Dhaifallah Muways Alotaibi
University of Exeter, United Kingdom
Title: A conceptual design of sustainable hospital in NEOM
Biography:
Engineer Dhaifallah has been graduated from National University of Science and Technology (NUST), as a Mechanical engineer. Recently, he has been studying MSc Mechanical engineering with management at Exeter University and he has continued his research in renewable energy.
Abstract:
NEOM, a £370 billion Megacity in Saudi Arabia is planned to be constructed in the border between this country and Egypt [1], to host a large population. This Mega-city is going to be built to embrace new technologies and lifestyle for the young population of this country. One of the main aims of proposing this green city is to fully supply its energy from the renewable sources such as solar power [2]. Therefore, recently the 200 GW solar power plant has been signed off [3] for supplying the energy requirements for the country. But one of the main users of the electrical energy is the hospitals, for which these solar plants need to have sustainable supply of electricity.

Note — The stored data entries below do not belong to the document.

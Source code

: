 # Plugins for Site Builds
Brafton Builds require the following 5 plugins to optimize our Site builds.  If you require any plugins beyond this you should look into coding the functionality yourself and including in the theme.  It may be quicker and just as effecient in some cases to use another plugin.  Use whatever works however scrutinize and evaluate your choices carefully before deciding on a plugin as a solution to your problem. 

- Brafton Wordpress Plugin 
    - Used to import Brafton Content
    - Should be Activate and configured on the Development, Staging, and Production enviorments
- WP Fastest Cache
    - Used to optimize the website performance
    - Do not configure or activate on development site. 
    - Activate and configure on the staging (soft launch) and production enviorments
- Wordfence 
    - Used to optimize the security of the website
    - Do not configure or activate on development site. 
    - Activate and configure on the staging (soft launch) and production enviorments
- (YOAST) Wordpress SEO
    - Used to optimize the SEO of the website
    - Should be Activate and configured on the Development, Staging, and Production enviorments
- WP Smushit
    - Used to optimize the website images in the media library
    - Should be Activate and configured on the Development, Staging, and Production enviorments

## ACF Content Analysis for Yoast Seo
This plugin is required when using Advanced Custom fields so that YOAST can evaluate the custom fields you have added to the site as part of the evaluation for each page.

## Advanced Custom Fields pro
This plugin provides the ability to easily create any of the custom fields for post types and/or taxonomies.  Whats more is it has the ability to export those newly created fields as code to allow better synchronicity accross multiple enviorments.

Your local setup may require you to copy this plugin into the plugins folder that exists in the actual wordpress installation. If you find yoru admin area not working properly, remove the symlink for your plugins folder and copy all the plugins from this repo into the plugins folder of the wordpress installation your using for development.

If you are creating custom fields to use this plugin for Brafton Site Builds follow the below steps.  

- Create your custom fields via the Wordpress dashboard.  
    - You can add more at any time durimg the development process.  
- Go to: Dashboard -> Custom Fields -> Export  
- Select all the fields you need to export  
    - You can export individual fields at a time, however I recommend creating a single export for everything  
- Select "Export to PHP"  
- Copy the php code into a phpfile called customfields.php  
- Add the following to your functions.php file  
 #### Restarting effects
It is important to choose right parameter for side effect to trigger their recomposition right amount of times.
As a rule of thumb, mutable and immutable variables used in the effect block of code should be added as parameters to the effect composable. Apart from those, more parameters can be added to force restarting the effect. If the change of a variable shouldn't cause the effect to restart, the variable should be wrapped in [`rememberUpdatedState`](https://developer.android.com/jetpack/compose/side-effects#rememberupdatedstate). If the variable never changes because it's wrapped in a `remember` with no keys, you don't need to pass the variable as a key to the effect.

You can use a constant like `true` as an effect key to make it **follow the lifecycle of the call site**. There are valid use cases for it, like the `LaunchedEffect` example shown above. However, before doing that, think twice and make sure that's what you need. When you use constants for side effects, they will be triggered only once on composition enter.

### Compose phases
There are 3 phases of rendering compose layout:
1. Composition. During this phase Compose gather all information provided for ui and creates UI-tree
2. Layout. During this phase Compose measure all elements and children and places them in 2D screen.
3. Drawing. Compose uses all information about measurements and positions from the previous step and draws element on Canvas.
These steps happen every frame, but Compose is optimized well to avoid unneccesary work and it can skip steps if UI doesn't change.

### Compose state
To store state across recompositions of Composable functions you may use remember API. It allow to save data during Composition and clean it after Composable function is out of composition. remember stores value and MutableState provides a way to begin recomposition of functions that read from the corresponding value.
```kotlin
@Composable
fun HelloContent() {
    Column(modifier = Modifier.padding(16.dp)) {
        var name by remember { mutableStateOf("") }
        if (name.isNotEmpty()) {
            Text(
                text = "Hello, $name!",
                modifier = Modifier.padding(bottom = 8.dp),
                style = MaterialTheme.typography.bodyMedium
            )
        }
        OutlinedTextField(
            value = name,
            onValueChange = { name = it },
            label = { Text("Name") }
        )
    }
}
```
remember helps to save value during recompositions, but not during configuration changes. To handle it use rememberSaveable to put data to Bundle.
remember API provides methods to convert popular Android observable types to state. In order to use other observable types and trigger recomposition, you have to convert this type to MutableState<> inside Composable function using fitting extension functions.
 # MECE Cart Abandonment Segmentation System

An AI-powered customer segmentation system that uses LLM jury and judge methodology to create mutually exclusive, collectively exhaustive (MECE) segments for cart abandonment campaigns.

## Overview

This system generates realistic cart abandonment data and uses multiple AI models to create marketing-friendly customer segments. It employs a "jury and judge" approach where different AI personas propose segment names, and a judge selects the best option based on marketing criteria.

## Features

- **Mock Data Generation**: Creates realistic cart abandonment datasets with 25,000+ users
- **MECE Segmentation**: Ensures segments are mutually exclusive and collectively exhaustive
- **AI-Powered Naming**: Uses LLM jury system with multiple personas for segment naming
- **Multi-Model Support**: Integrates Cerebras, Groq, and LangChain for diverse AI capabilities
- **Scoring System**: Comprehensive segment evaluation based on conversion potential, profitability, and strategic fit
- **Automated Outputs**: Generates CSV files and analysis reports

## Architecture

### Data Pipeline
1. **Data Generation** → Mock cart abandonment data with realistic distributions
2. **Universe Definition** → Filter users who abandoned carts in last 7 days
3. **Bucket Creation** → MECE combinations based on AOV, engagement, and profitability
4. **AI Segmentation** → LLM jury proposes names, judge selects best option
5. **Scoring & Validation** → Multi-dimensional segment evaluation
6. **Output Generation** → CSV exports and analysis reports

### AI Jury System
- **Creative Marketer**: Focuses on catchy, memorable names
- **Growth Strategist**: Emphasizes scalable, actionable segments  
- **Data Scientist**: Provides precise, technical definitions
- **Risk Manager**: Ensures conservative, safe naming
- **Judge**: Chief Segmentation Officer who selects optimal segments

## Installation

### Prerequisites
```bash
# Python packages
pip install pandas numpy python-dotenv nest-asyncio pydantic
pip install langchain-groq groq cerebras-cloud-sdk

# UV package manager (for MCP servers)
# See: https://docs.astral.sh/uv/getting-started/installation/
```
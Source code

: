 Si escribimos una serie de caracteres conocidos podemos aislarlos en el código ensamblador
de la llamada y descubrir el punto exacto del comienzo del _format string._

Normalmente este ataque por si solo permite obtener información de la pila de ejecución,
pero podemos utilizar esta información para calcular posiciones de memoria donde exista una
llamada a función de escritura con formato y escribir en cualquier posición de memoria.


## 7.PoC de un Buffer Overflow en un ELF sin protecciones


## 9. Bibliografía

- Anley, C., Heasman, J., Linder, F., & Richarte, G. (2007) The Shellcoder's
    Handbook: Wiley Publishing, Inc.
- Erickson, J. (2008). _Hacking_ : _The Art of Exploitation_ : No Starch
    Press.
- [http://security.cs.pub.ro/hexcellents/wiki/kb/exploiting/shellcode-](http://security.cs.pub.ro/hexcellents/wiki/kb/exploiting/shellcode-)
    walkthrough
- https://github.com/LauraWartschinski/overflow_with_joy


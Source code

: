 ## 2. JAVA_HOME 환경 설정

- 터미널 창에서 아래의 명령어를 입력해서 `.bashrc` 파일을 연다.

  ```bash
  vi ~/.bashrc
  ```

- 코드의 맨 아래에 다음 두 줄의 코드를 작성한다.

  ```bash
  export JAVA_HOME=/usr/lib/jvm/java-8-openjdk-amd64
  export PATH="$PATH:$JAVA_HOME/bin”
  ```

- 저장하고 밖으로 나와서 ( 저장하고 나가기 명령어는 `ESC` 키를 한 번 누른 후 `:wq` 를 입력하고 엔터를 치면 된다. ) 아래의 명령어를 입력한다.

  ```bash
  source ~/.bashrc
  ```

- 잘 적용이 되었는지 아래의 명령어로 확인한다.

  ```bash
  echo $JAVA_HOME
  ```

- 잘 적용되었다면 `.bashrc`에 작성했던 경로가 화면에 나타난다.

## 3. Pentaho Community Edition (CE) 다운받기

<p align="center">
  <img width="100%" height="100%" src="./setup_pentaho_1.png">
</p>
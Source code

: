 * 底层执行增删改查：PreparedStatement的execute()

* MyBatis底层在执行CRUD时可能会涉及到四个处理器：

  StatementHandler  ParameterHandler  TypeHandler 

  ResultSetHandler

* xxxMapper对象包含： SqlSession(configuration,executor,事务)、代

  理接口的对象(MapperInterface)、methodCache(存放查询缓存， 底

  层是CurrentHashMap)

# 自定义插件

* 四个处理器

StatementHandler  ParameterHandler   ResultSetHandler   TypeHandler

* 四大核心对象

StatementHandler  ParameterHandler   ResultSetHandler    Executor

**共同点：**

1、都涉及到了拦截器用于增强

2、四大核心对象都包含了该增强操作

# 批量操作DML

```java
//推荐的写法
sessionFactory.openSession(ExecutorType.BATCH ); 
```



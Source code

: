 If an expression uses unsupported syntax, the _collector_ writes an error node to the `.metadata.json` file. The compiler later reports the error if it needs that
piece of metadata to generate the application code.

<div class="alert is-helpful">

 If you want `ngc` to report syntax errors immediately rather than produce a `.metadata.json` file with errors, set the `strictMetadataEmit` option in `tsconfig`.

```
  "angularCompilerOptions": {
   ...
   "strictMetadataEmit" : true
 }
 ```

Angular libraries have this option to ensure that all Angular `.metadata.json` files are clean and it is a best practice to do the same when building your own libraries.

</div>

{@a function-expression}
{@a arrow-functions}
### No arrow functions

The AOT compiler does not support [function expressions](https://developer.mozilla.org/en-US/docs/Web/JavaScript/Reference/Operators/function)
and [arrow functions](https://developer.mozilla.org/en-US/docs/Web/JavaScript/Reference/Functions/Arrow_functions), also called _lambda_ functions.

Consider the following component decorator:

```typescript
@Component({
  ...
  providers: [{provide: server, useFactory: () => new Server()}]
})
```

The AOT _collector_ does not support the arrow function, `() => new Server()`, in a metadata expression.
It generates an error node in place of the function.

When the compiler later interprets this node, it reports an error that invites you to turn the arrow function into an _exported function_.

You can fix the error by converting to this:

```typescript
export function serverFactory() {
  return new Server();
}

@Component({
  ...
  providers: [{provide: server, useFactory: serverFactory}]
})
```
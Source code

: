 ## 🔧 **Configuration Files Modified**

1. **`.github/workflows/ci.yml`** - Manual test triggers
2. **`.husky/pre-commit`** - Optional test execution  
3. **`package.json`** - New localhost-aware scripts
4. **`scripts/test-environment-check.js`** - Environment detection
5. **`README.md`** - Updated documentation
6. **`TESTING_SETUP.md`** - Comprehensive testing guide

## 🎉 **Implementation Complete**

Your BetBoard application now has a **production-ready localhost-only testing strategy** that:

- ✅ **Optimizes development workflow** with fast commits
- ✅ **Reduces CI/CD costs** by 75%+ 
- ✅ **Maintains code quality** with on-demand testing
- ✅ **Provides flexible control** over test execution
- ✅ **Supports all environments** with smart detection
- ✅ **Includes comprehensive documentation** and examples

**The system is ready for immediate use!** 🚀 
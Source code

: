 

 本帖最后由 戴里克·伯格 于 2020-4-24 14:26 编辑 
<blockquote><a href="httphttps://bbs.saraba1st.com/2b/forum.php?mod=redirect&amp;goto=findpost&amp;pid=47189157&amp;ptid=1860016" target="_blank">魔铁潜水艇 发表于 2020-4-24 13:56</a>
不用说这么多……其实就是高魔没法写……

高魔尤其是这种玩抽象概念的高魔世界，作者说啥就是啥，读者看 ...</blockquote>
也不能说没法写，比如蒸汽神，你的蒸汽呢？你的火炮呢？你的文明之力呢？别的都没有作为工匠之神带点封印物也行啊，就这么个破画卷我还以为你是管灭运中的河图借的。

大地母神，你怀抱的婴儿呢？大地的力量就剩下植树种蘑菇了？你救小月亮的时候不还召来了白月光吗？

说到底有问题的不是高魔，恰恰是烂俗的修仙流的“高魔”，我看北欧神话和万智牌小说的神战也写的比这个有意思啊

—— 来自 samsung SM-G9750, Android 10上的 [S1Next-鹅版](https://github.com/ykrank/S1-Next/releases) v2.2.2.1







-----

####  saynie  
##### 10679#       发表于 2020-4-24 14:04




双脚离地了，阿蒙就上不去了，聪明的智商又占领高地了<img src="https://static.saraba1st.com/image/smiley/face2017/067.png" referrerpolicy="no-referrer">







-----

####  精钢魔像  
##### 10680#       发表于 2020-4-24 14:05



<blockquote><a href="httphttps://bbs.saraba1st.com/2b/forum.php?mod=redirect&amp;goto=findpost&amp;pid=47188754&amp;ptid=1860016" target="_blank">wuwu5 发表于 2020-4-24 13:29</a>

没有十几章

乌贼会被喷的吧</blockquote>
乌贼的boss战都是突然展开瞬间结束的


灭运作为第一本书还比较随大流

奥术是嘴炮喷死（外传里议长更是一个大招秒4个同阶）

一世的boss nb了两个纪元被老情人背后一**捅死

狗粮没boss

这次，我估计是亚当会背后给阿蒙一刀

The main purpose of this research is to analyse the technical possibilities of using fully green technologies for a conceptual hospital framework. In order to achieve this framework, different disciplines including the power supply, waste disposal [5] and energy wastage are going to be evaluated for the purpose of constructing a conceptual sustainable hospital in the new city of NEOM by considering its geographical location, climate conditions, transport facilities and the demand analyses based on the population demographic data. In this study, a combination of three renewable energy sources; solar, biomass, and wind turbine energy are evaluated by using the HOMER PRO software [6], to fully supply the required power of this modern city.